Not since the civil rights era, when African-Americans in the South braved death threats to exercise their right to vote, has a voting line embodied this commitment more profoundly than on April 7 in Milwaukee. People lined up around the block, trying to maintain six-foot social-distancing intervals, to vote in what was a relatively unimportant election. At issue were only the all-but-concluded Democratic presidential primary, a single state supreme court seat, and a small number of lower state and local offices. At a time when their governor and mayor--both Democrats--had instructed them to shelter in place, these Milwaukee citizens had come out to stand in public for hours in order to exercise their constitutional right. The city, which ordinarily operates 180 polling places, opened only five, as poll workers balked at showing up. At least forty voters and poll workers may have contracted the coronavirus as a result.

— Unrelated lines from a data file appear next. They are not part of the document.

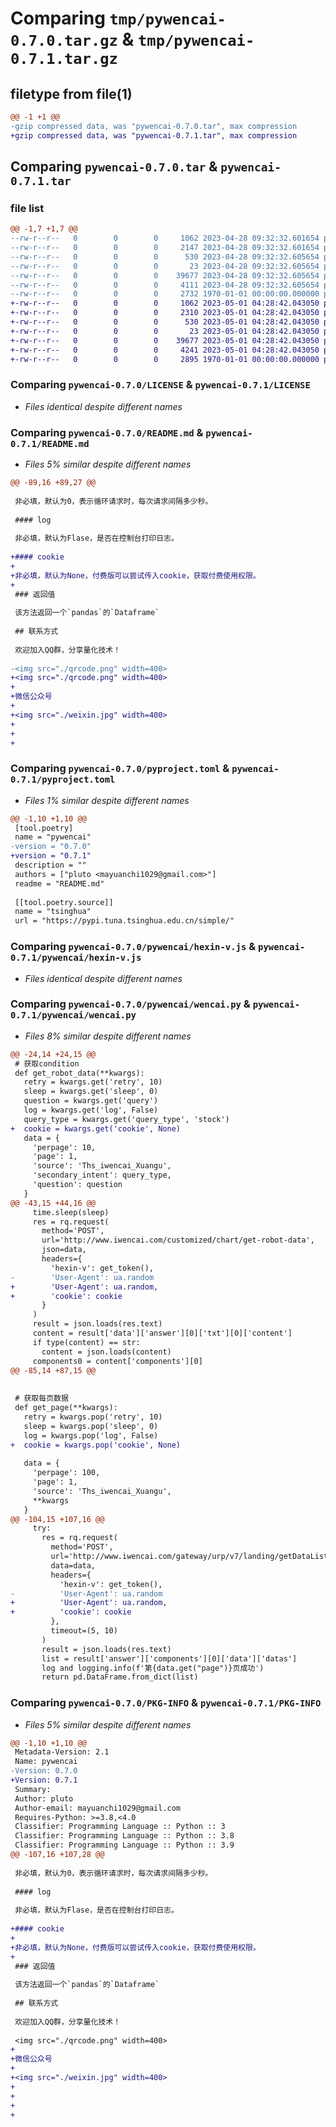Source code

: # Comparing `tmp/pywencai-0.7.0.tar.gz` & `tmp/pywencai-0.7.1.tar.gz`

## filetype from file(1)

```diff
@@ -1 +1 @@
-gzip compressed data, was "pywencai-0.7.0.tar", max compression
+gzip compressed data, was "pywencai-0.7.1.tar", max compression
```

## Comparing `pywencai-0.7.0.tar` & `pywencai-0.7.1.tar`

### file list

```diff
@@ -1,7 +1,7 @@
--rw-r--r--   0        0        0     1062 2023-04-28 09:32:32.601654 pywencai-0.7.0/LICENSE
--rw-r--r--   0        0        0     2147 2023-04-28 09:32:32.601654 pywencai-0.7.0/README.md
--rw-r--r--   0        0        0      530 2023-04-28 09:32:32.605654 pywencai-0.7.0/pyproject.toml
--rw-r--r--   0        0        0       23 2023-04-28 09:32:32.605654 pywencai-0.7.0/pywencai/__init__.py
--rw-r--r--   0        0        0    39677 2023-04-28 09:32:32.605654 pywencai-0.7.0/pywencai/hexin-v.js
--rw-r--r--   0        0        0     4111 2023-04-28 09:32:32.605654 pywencai-0.7.0/pywencai/wencai.py
--rw-r--r--   0        0        0     2732 1970-01-01 00:00:00.000000 pywencai-0.7.0/PKG-INFO
+-rw-r--r--   0        0        0     1062 2023-05-01 04:28:42.043050 pywencai-0.7.1/LICENSE
+-rw-r--r--   0        0        0     2310 2023-05-01 04:28:42.043050 pywencai-0.7.1/README.md
+-rw-r--r--   0        0        0      530 2023-05-01 04:28:42.043050 pywencai-0.7.1/pyproject.toml
+-rw-r--r--   0        0        0       23 2023-05-01 04:28:42.043050 pywencai-0.7.1/pywencai/__init__.py
+-rw-r--r--   0        0        0    39677 2023-05-01 04:28:42.043050 pywencai-0.7.1/pywencai/hexin-v.js
+-rw-r--r--   0        0        0     4241 2023-05-01 04:28:42.043050 pywencai-0.7.1/pywencai/wencai.py
+-rw-r--r--   0        0        0     2895 1970-01-01 00:00:00.000000 pywencai-0.7.1/PKG-INFO
```

### Comparing `pywencai-0.7.0/LICENSE` & `pywencai-0.7.1/LICENSE`

 * *Files identical despite different names*

### Comparing `pywencai-0.7.0/README.md` & `pywencai-0.7.1/README.md`

 * *Files 5% similar despite different names*

```diff
@@ -89,16 +89,27 @@
 
 非必填，默认为0，表示循环请求时，每次请求间隔多少秒。
 
 #### log
 
 非必填，默认为Flase，是否在控制台打印日志。
 
+#### cookie
+
+非必填，默认为None，付费版可以尝试传入cookie，获取付费使用权限。
+
 ### 返回值
 
 该方法返回一个`pandas`的`Dataframe`
 
 ## 联系方式
 
 欢迎加入QQ群，分享量化技术！
 
-<img src="./qrcode.png" width=400>
+<img src="./qrcode.png" width=400>
+
+微信公众号
+
+<img src="./weixin.jpg" width=400>
+
+
+
```

### Comparing `pywencai-0.7.0/pyproject.toml` & `pywencai-0.7.1/pyproject.toml`

 * *Files 1% similar despite different names*

```diff
@@ -1,10 +1,10 @@
 [tool.poetry]
 name = "pywencai"
-version = "0.7.0"
+version = "0.7.1"
 description = ""
 authors = ["pluto <mayuanchi1029@gmail.com>"]
 readme = "README.md"
 
 [[tool.poetry.source]]
 name = "tsinghua"
 url = "https://pypi.tuna.tsinghua.edu.cn/simple/"
```

### Comparing `pywencai-0.7.0/pywencai/hexin-v.js` & `pywencai-0.7.1/pywencai/hexin-v.js`

 * *Files identical despite different names*

### Comparing `pywencai-0.7.0/pywencai/wencai.py` & `pywencai-0.7.1/pywencai/wencai.py`

 * *Files 8% similar despite different names*

```diff
@@ -24,14 +24,15 @@
 # 获取condition
 def get_robot_data(**kwargs):
   retry = kwargs.get('retry', 10)
   sleep = kwargs.get('sleep', 0)
   question = kwargs.get('query')
   log = kwargs.get('log', False)
   query_type = kwargs.get('query_type', 'stock')
+  cookie = kwargs.get('cookie', None)
   data = {
     'perpage': 10,
     'page': 1,
     'source': 'Ths_iwencai_Xuangu',
     'secondary_intent': query_type,
     'question': question
   }
@@ -43,15 +44,16 @@
     time.sleep(sleep)
     res = rq.request(
       method='POST',
       url='http://www.iwencai.com/customized/chart/get-robot-data',
       json=data,
       headers={
         'hexin-v': get_token(),
-        'User-Agent': ua.random
+        'User-Agent': ua.random,
+        'cookie': cookie
       }
     )
     result = json.loads(res.text)
     content = result['data']['answer'][0]['txt'][0]['content']
     if type(content) == str:
       content = json.loads(content)
     components0 = content['components'][0]
@@ -85,14 +87,15 @@
 
 
 # 获取每页数据
 def get_page(**kwargs):
   retry = kwargs.pop('retry', 10)
   sleep = kwargs.pop('sleep', 0)
   log = kwargs.pop('log', False)
+  cookie = kwargs.pop('cookie', None)
 
   data = {
     'perpage': 100,
     'page': 1,
     'source': 'Ths_iwencai_Xuangu',
     **kwargs
   }
@@ -104,15 +107,16 @@
     try: 
       res = rq.request(
         method='POST',
         url='http://www.iwencai.com/gateway/urp/v7/landing/getDataList',
         data=data,
         headers={
           'hexin-v': get_token(),
-          'User-Agent': ua.random
+          'User-Agent': ua.random,
+          'cookie': cookie
         },
         timeout=(5, 10)
       )
       result = json.loads(res.text)
       list = result['answer']['components'][0]['data']['datas']
       log and logging.info(f'第{data.get("page")}页成功')
       return pd.DataFrame.from_dict(list)
```

### Comparing `pywencai-0.7.0/PKG-INFO` & `pywencai-0.7.1/PKG-INFO`

 * *Files 5% similar despite different names*

```diff
@@ -1,10 +1,10 @@
 Metadata-Version: 2.1
 Name: pywencai
-Version: 0.7.0
+Version: 0.7.1
 Summary: 
 Author: pluto
 Author-email: mayuanchi1029@gmail.com
 Requires-Python: >=3.8,<4.0
 Classifier: Programming Language :: Python :: 3
 Classifier: Programming Language :: Python :: 3.8
 Classifier: Programming Language :: Python :: 3.9
@@ -107,16 +107,28 @@
 
 非必填，默认为0，表示循环请求时，每次请求间隔多少秒。
 
 #### log
 
 非必填，默认为Flase，是否在控制台打印日志。
 
+#### cookie
+
+非必填，默认为None，付费版可以尝试传入cookie，获取付费使用权限。
+
 ### 返回值
 
 该方法返回一个`pandas`的`Dataframe`
 
 ## 联系方式
 
 欢迎加入QQ群，分享量化技术！
 
 <img src="./qrcode.png" width=400>
+
+微信公众号
+
+<img src="./weixin.jpg" width=400>
+
+
+
+
```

It was government officials who compelled them to risk their health, and possibly their lives, to vote: specifically, the Wisconsin state legislature, the justices of the Wisconsin Supreme Court, and the justices of the United States Supreme Court--or more accurately, the Republican members of those institutions. The Republican-gerrymandered state legislature blocked Governor Tony Evers's efforts to delay the election until June or to conduct an all-mail election. When the governor invoked his emergency powers to unilaterally suspend in-person voting until June, the Wisconsin Supreme Court, on a party-line 4-2 vote, nullified his order, proclaiming that he lacked the authority to take such action. For their part, all of the court's justices voted absentee; they weren't risking a trip to the polls.

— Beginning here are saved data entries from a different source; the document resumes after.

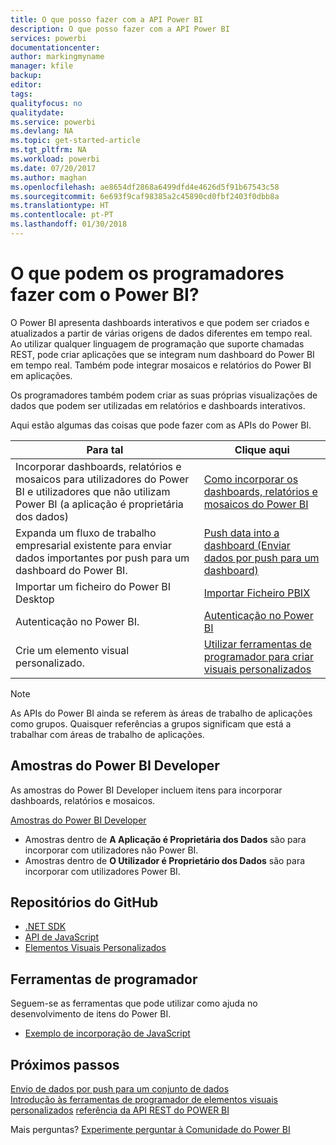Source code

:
 ```yaml
---
title: O que posso fazer com a API Power BI
description: O que posso fazer com a API Power BI
services: powerbi
documentationcenter: 
author: markingmyname
manager: kfile
backup: 
editor: 
tags: 
qualityfocus: no
qualitydate: 
ms.service: powerbi
ms.devlang: NA
ms.topic: get-started-article
ms.tgt_pltfrm: NA
ms.workload: powerbi
ms.date: 07/20/2017
ms.author: maghan
ms.openlocfilehash: ae8654df2868a6499dfd4e4626d5f91b67543c58
ms.sourcegitcommit: 6e693f9caf98385a2c45890cd0fbf2403f0dbb8a
ms.translationtype: HT
ms.contentlocale: pt-PT
ms.lasthandoff: 01/30/2018
---
```

# <a name="what-can-developers-do-with-power-bi"></a>O que podem os programadores fazer com o Power BI?
O Power BI apresenta dashboards interativos e que podem ser criados e atualizados a partir de várias origens de dados diferentes em tempo real. Ao utilizar qualquer linguagem de programação que suporte chamadas REST, pode criar aplicações que se integram num dashboard do Power BI em tempo real. Também pode integrar mosaicos e relatórios do Power BI em aplicações.

Os programadores também podem criar as suas próprias visualizações de dados que podem ser utilizadas em relatórios e dashboards interativos. 

Aqui estão algumas das coisas que pode fazer com as APIs do Power BI.

| **Para tal** | **Clique aqui** |
| --- | --- |
| Incorporar dashboards, relatórios e mosaicos para utilizadores do Power BI e utilizadores que não utilizam Power BI (a aplicação é proprietária dos dados) |[Como incorporar os dashboards, relatórios e mosaicos do Power BI](embedding-content.md) |
| Expanda um fluxo de trabalho empresarial existente para enviar dados importantes por push para um dashboard do Power BI. |[Push data into a dashboard (Enviar dados por push para um dashboard)](walkthrough-push-data.md) |
| Importar um ficheiro do Power BI Desktop |[Importar Ficheiro PBIX](https://msdn.microsoft.com/library/mt243837.aspx) |
| Autenticação no Power BI. |[Autenticação no Power BI](get-azuread-access-token.md) |
| Crie um elemento visual personalizado. |[Utilizar ferramentas de programador para criar visuais personalizados](../service-custom-visuals-getting-started-with-developer-tools.md) |

> [!NOTE]
> As APIs do Power BI ainda se referem às áreas de trabalho de aplicações como grupos. Quaisquer referências a grupos significam que está a trabalhar com áreas de trabalho de aplicações.
> 
> 

## <a name="power-bi-developer-samples"></a>Amostras do Power BI Developer
As amostras do Power BI Developer incluem itens para incorporar dashboards, relatórios e mosaicos.

[Amostras do Power BI Developer](https://github.com/Microsoft/PowerBI-Developer-Samples)

* Amostras dentro de **A Aplicação é Proprietária dos Dados** são para incorporar com utilizadores não Power BI.
* Amostras dentro de **O Utilizador é Proprietário dos Dados** são para incorporar com utilizadores Power BI.

## <a name="github-repositories"></a>Repositórios do GitHub
* [.NET SDK](https://github.com/Microsoft/PowerBI-CSharp)
* [API de JavaScript](https://github.com/Microsoft/PowerBI-JavaScript)
* [Elementos Visuais Personalizados](https://github.com/Microsoft/PowerBI-visuals)

## <a name="developer-tools"></a>Ferramentas de programador
Seguem-se as ferramentas que pode utilizar como ajuda no desenvolvimento de itens do Power BI.

* [Exemplo de incorporação de JavaScript](https://microsoft.github.io/PowerBI-JavaScript/demo)

## <a name="next-steps"></a>Próximos passos
[Envio de dados por push para um conjunto de dados](walkthrough-push-data.md)  
[Introdução às ferramentas de programador de elementos visuais personalizados](../service-custom-visuals-getting-started-with-developer-tools.md) 
[referência da API REST do POWER BI](https://msdn.microsoft.com/library/mt147898.aspx)  

Mais perguntas? [Experimente perguntar à Comunidade do Power BI](http://community.powerbi.com/)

The night before the election, the US Supreme Court stepped in to stay a federal district court ruling that had merely extended by six days the deadline for the state to receive absentee ballots, including those postmarked after election day. The district court imposed this modest extension when it became clear that thousands of voters would not receive their absentee ballots until after the election, because an unprecedented surge in requests for such ballots overwhelmed the Wisconsin electoral system. The US Supreme Court's Republican-appointed majority declared that the district court's order violated the principle that courts "ordinarily" should not alter the rules for elections shortly before election day. The majority also noted, repeatedly, that the plaintiffs--who included Wisconsin voters, voting rights organizations, and the Democratic National Committee--had not specifically requested this particular relief.

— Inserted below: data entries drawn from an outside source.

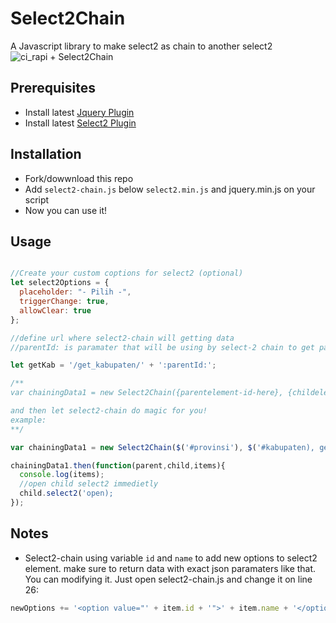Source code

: # Select2Chain

A Javascript library to make select2 as chain to another select2
![ci_rapi + Select2Chain](https://s3.gifyu.com/images/ci_rapi2.gif)

## Prerequisites

- Install latest [Jquery Plugin](https://jquery.com)
- Install latest [Select2 Plugin](https://select2.org/)

## Installation

- Fork/dowwnload this repo
- Add ``select2-chain.js`` below ``select2.min.js`` and jquery.min.js on your script
- Now you can use it!

## Usage

```javascript

//Create your custom coptions for select2 (optional)
let select2Options = {
  placeholder: "- Pilih -",
  triggerChange: true,
  allowClear: true
};

//define url where select2-chain will getting data
//parentId: is paramater that will be using by select-2 chain to get parent id value (selected item). DON'T CHANGE THIS NAME.

let getKab = '/get_kabupaten/' + ':parentId:';

/**
var chainingData1 = new Select2Chain({parentelement-id-here}, {childelement-id-here}, {url-here}, {select2-options-here});

and then let select2-chain do magic for you!
example:
**/

var chainingData1 = new Select2Chain($('#provinsi'), $('#kabupaten), getKab, select2Options);

chainingData1.then(function(parent,child,items){
  console.log(items);
  //open child select2 immedietly
  child.select2('open);
});
```

## Notes

- Select2-chain using variable ``id`` and ``name`` to add new options to select2 element. make sure to  return data with exact  json paramaters like that. You can modifying it. Just open select2-chain.js and change it on line 26:

```javascript
newOptions += '<option value="' + item.id + '">' + item.name + '</option>';
```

But as Linda Greenhouse commented in The New York Times, there was nothing "ordinary" about this election, which came in what President Trump had predicted would be the worst week of the pandemic. And as Justice Ruth Bader Ginsburg pointed out in her dissent, joined by Justices Stephen Breyer, Elena Kagan, and Sonia Sotomayor, the plaintiffs had in fact requested that relief at the preliminary injunction hearing--a correction the majority did not even acknowledge, much less dispute. As a result, thousands of Wisconsin residents had to put their health at risk to vote--a risk the US Supreme Court justices, who voted on the case remotely, were unwilling to take themselves. (If you think there's a pattern here, there is.)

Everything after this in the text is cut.